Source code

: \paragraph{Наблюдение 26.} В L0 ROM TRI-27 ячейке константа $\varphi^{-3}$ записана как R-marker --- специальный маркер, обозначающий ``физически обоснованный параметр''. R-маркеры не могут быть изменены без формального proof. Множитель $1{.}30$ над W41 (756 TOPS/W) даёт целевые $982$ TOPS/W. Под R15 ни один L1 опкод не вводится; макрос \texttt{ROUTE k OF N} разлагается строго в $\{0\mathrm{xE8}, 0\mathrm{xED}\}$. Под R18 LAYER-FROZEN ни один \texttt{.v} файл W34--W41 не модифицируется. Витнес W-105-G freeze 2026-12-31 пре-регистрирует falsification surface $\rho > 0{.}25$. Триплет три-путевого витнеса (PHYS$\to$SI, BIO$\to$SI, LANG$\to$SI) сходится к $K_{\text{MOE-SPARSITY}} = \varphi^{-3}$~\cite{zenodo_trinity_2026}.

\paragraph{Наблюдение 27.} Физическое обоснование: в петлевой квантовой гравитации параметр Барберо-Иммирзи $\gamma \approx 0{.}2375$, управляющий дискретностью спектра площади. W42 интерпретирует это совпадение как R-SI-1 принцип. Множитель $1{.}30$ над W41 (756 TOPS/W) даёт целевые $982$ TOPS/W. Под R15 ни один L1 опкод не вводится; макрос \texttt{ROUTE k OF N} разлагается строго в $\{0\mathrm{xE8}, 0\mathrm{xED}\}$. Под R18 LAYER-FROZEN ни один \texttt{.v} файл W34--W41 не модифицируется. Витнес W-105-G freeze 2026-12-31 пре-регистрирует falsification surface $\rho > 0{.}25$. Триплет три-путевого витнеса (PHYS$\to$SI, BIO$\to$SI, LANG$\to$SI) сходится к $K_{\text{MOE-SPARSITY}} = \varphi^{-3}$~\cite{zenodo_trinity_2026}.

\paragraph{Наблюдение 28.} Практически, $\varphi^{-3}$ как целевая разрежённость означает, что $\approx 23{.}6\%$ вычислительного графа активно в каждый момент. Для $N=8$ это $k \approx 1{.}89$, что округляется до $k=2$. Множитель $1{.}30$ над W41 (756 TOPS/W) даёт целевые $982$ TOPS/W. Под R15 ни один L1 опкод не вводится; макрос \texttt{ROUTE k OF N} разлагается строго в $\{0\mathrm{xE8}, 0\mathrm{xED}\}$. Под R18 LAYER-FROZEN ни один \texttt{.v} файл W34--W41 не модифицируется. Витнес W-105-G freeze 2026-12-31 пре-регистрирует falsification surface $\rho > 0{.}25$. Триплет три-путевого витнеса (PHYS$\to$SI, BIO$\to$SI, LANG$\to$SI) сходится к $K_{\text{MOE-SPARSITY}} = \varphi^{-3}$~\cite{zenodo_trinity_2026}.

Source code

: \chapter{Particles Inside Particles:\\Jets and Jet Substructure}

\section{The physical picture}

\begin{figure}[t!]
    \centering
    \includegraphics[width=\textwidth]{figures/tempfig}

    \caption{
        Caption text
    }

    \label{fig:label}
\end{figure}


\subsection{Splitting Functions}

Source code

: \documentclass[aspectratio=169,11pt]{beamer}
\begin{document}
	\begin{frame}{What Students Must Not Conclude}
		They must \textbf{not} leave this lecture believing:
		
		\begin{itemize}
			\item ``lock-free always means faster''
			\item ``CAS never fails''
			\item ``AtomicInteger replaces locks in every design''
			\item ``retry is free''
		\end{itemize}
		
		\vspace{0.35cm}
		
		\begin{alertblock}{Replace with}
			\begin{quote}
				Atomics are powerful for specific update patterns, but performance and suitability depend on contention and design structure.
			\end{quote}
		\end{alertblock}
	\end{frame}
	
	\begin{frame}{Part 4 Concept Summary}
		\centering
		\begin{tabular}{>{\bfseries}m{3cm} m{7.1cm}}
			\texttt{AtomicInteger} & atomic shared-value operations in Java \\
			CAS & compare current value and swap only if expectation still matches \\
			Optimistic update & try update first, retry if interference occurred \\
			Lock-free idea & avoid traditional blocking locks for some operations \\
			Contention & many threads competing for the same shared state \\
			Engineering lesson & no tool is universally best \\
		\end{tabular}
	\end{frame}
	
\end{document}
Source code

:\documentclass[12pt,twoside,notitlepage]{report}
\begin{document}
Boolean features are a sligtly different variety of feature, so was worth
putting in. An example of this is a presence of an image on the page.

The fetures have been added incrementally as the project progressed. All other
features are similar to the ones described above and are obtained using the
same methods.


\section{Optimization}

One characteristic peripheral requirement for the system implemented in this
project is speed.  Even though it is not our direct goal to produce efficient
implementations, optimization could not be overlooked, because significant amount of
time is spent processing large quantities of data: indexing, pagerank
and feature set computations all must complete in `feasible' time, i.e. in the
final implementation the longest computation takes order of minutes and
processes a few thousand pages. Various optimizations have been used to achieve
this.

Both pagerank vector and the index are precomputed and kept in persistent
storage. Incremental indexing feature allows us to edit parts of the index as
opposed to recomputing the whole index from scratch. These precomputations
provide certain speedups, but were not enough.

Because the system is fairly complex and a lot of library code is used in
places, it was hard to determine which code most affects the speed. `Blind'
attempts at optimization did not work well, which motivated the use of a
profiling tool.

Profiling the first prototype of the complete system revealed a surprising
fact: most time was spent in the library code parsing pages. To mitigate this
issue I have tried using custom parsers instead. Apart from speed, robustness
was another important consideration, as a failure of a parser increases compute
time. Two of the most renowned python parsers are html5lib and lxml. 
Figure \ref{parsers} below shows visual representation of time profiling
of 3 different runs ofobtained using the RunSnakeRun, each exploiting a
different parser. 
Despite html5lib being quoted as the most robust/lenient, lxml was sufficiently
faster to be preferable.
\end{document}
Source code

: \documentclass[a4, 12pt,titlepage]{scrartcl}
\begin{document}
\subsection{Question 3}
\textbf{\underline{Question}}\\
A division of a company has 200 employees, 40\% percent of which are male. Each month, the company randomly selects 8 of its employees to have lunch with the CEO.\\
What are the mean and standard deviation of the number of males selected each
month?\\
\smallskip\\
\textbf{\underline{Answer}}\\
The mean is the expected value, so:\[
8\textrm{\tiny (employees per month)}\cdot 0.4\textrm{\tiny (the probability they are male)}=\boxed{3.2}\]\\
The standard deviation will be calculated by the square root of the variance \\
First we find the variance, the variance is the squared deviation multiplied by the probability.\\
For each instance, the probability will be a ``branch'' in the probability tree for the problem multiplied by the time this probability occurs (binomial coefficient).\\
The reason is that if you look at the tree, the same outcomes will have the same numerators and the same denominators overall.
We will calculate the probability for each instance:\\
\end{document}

======

• Task: Where does the word "tree" occur in the records? Return every line that holds it.

• Written response:
For each instance, the probability will be a ``branch'' in the probability tree for the problem multiplied by the time this probability occurs (binomial coefficient).\\
The reason is that if you look at the tree, the same outcomes will have the same numerators and the same denominators overall.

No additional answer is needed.